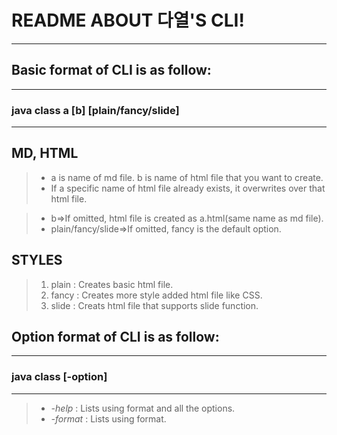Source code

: README ABOUT 다열'S CLI!
========================
---------------------------------------------------------------------------------------------------------------------
  
  
  
  
## Basic format of CLI is as follow:

----------------------------------------------
### java class a [b] [plain/fancy/slide]
----------------------------------------------

## MD, HTML
>- a is name of md file. b is name of html file that you want to create.
>- If a specific name of html file already exists, it overwrites over that html file.

>- b=>If omitted, html file is created as a.html(same name as md file).
>- plain/fancy/slide=>If omitted, fancy is the default option.

## STYLES
>1. plain : Creates basic html file.
>2. fancy : Creates more style added html file like CSS.
>3. slide : Creats html file that supports slide function.





## Option format of CLI is as follow:

----------------------------------------------
### java class [-option]
----------------------------------------------
>- *-help* : Lists using format and all the options.
>- *-format* : Lists using format.
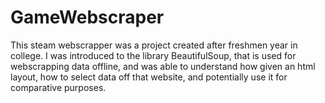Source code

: # GameWebscraper
This steam webscrapper was a project created after freshmen year in college. I was introduced to the library BeautifulSoup, that is used for webscrapping data offline, and was able to understand how given an html layout, how to select data off that website, and potentially use it for comparative purposes.

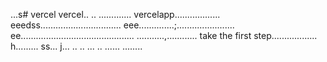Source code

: ...s# vercel
vercel..
..
.............
vercelapp..................
eeedss................................
eee..............;.......................
 ee.............................................
...........,............
 take the first step..................
h.........
ss...
j...
..
..
...
..
......
........
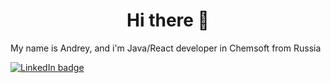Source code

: <h1 align="center">Hi there 👋</h1>  
My name is Andrey, and i'm Java/React developer in Chemsoft from Russia

[![LinkedIn badge](https://img.shields.io/badge/-LinkedIn-blue?logo=linkedin&style=flat)](https://linkedin.com/in/azzadal)
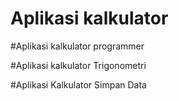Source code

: # Aplikasi kalkulator


#Aplikasi kalkulator programmer


#Aplikasi kalkulator Trigonometri

#Aplikasi Kalkulator Simpan Data
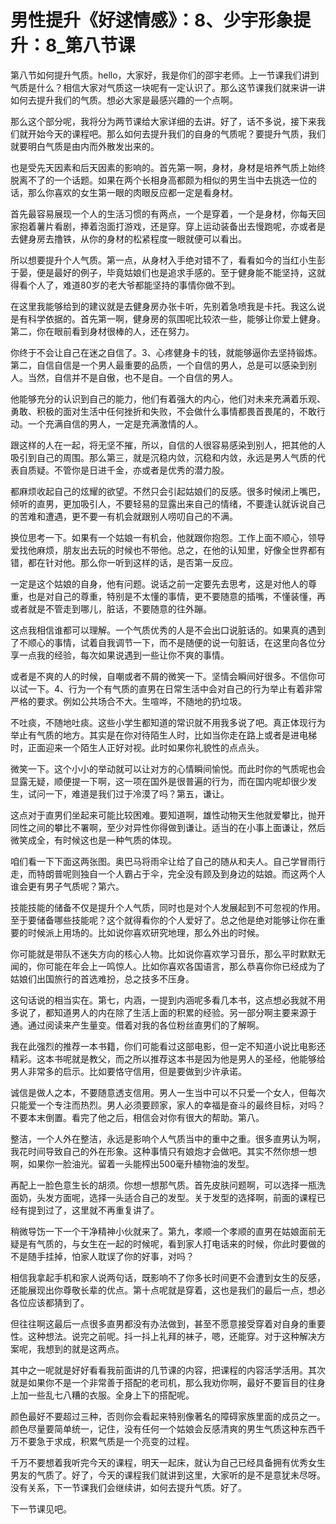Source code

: # 男性提升《好逑情感》：8、少宇形象提升：8_第八节课

第八节如何提升气质。hello，大家好，我是你们的邵宇老师。上一节课我们讲到气质是什么？相信大家对气质这一块呢有一定认识了。那么这节课我们就来讲一讲如何去提升我们的气质。想必大家是最感兴趣的一个点啊。

那么这个部分呢，我将分为两节课给大家详细的去讲。好了，话不多说，接下来我们就开始今天的课程吧。那么如何去提升我们的自身的气质呢？要提升气质，我们就要明白气质是由内而外散发出来的。

也是受先天因素和后天因素的影响的。首先第一啊，身材，身材是培养气质上始终脱离不了的一个话题。如果在两个长相身高都颇为相似的男生当中去挑选一位的话，那么你喜欢的女生第一眼的肉眼反应都一定是看身材。

首先最容易展现一个人的生活习惯的有两点，一个是穿着，一个是身材，你每天回家抱着薯片看剧，捧着泡面打游戏，还是穿。穿上运动装备出去慢跑呢，亦或者是去健身房去撸铁，从你的身材的松紧程度一眼就便可以看出。

所以想要提升个人气质。第一点，从身材入手绝对错不了，看看如今的当红小生彭于晏，便是最好的例子，毕竟姑娘们也是追求手感的。至于健身能不能坚持，这就得看个人了，难道80岁的老大爷都能坚持的事情你做不到。

在这里我能够给到的建议就是去健身房办张卡听，先别着急喷我是卡托。我这么说是有科学依据的。首先第一啊，健身房的氛围呢比较浓一些，能够让你爱上健身。第二，你在眼前看到身材很棒的人，还在努力。

你终于不会让自己在迷之自信了。3、心疼健身卡的钱，就能够逼你去坚持锻炼。第二，自信自信是一个男人最重要的品质，一个自信的男人，总是可以感染到别人。当然，自信并不是自傲，也不是自。一个自信的男人。

他能够充分的认识到自己的能力，他们有着强大的内心，他们对未来充满着乐观、勇敢、积极的面对生活中任何挫折和失败，不会做什么事情都畏首畏尾的，不敢行动。一个充满自信的男人，一定是充满激情的人。

跟这样的人在一起，将无坚不摧，所以，自信的人很容易感染到别人，把其他的人吸引到自己的周围。那么第三，就是沉稳内敛，沉稳和内敛，永远是男人气质的代表自质疑。不管你是日进千金，亦或者是优秀的潜力股。

都麻烦收起自己的炫耀的欲望。不然只会引起姑娘们的反感。很多时候闭上嘴巴，倾听的直男，更加吸引人，不要轻易的显露出来自己的情绪，不要逢认就诉说自己的苦难和遭遇，更不要一有机会就跟别人唠叨自己的不满。

换位思考一下。如果有一个姑娘一有机会，他就跟你抱怨。工作上面不顺心，领导爱找他麻烦，朋友出去玩的时候也不带他。总之，在他的认知里，好像全世界都有错，都在针对他。那么你一听到这样的话，是否第一反应。

一定是这个姑娘的自身，他有问题。说话之前一定要先去思考，这是对他人的尊重，也是对自己的尊重，特别是不太懂的事情，更不要随意的插嘴，不懂装懂，再或者就是不管走到哪儿，脏话，不要随意的往外蹦。

这点我相信谁都可以理解。一个气质优秀的人是不会出口说脏话的。如果真的遇到了不顺心的事情，试着自我调节一下，而不是随便的说一句脏话，在这里向各位分享一点我的经验，每次如果说遇到一些让你不爽的事情。

或者是不爽的人的时候，自嘲或者不屑的微笑一下。坚情会瞬间好很多。不信你可以试一下。4、行为一个有气质的直男在日常生活中会对自己的行为举止有着非常严格的要求。例如公共场合不大。生喧哗，不随地的扔垃圾。

不吐痰，不随地吐痰。这些小学生都知道的常识就不用我多说了吧。真正体现行为举止有气质的地方。其实是在你对待陌生人时，比如当你走在路上或者是进电梯时，正面迎来一个陌生人正好对视。此时如果你礼貌性的点点头。

微笑一下。这个小小的举动就可以让对方的心情瞬间愉悦。而此时你的气质呢也会显露无疑，顺便提一下啊，这一项在国外是很普遍的行为，而在国内呢却很少发生，试问一下，难道是我们过于冷漠了吗？第五，谦让。

这点对于直男们坐起来可能比较困难。要知道啊，雄性动物天生他就爱攀比，抛开同性之间的攀比不署啊，至少对异性你得做到谦让。适当的在小事上面谦让，然后微笑成全，有时候这也是一种气质的体现。

咱们看一下下面这两张图。奥巴马将雨伞让给了自己的随从和夫人。自己学冒雨行走，而特朗普呢则独自一个人霸占于伞，完全没有顾及到身边的姑娘。而这两个人谁会更有男子气质呢？第六。

技能技能的储备不仅是提升个人气质，同时也是对个人发展起到不可忽视的作用。至于要储备哪些技能呢？这个就得看你的个人爱好了。总之他是绝对能够让你在重要的时候派上用场的。比如说你喜欢研究地理，那么外出的时候。

你可能就是带队不迷失方向的核心人物。比如说你喜欢学习音乐，那么平时默默无闻的，你可能在年会上一鸣惊人。比如你喜欢各国语言，那么恭喜你你已经成为了姑娘们出国旅行的首选难扮，总之技多不压身。

这句话说的相当实在。第七，内涵，一提到内涵呢多看几本书，这点想必我就不用多说了，都知道男人的内在除了生活上面的积累的经验。另一部分啊主要来源于通。通过阅读来产生量变。借着对我的各位粉丝直男们的了解啊。

我在此强烈的推荐一本书籍，你们可能看过这部电影，但一定不知道小说比电影还精彩。这本书呢就是教父，而之所以推荐这本书是因为他是男人的圣经，他能够给男人非常多的启示。比如要恪守信用，但是要做到少许承诺。

诚信是做人之本，不要随意透支信用。男人一生当中可以不只爱一个女人，但每次只能爱一个专注而热烈。男人必须要顾家，家人的幸福是奋斗的最终目标，对吗？不要本末倒置。看完了他之后，相信会对你有很大的帮助。第八。

整洁，一个人外在整洁，永远是影响个人气质当中的重中之重。很多直男认为啊，我花时间导致自己的外在形象。这种事情只有娘炮才会做吧。其实不然你想一想啊，如果你一脸油光。留着一头能榨出500毫升植物油的发型。

再配上一脸色意生长的胡须。你想一想那气质。首先皮肤问题啊，可以选择一瓶洗面奶，头发方面呢，选择一头适合自己的发型。关于发型的选择啊，前面的课程已经有提到过了，这里就不再重复讲了。

稍微导饬一下一个干净精神小伙就来了。第九，孝顺一个孝顺的直男在姑娘面前无疑是有气质的，与女生在一起的时候呢，看到家人打电话来的时候，你此时要做的不是随手挂掉，怕家人耽误了你的好事，对吗？

相信我拿起手机和家人说两句话，既影响不了你多长时间更不会遭到女生的反感，还能展现出你尊敬长辈的优点。第十点呢就是穿着，这也是我们的最后一点，想必各位应该都猜到了。

但往往啊这最后一点很多直男都没有办法做到，甚至不愿意接受穿着对自身的重要性。这种想法。说完之前呢。抖一抖上礼拜的袜子，嗯，还能穿。对于这种解决方案呢，我想到的就是这两点。

其中之一呢就是好好看看我前面讲的几节课的内容，把课程的内容活学活用。其次就是如果你不是一个非常善于搭配的老司机，那么我劝你啊，最好不要盲目的往身上加一些乱七八糟的衣服。全身上下的搭配呢。

颜色最好不要超过三种，否则你会看起来特别像著名的障碍家族里面的成员之一。颜色尽量要简单统一，记住，没有任何一个姑娘会反感清爽的男生气质这种东西千万不要急于求成，积累气质是一个亮变的过程。

千万不要想着我听完今天的课程，明天一起床，就认为自己已经具备拥有优秀女生男友的气质了。好了，今天的课程我们就讲到这里，大家听的是不是意犹未尽呀。没有关系，下一节课我们会继续讲，如何去提升气质。好了。

下一节课见吧。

DESCRIPTION OF THE TASK:
Only a number is wanted: how many lines above include "file"?

ANSWER BOX:
6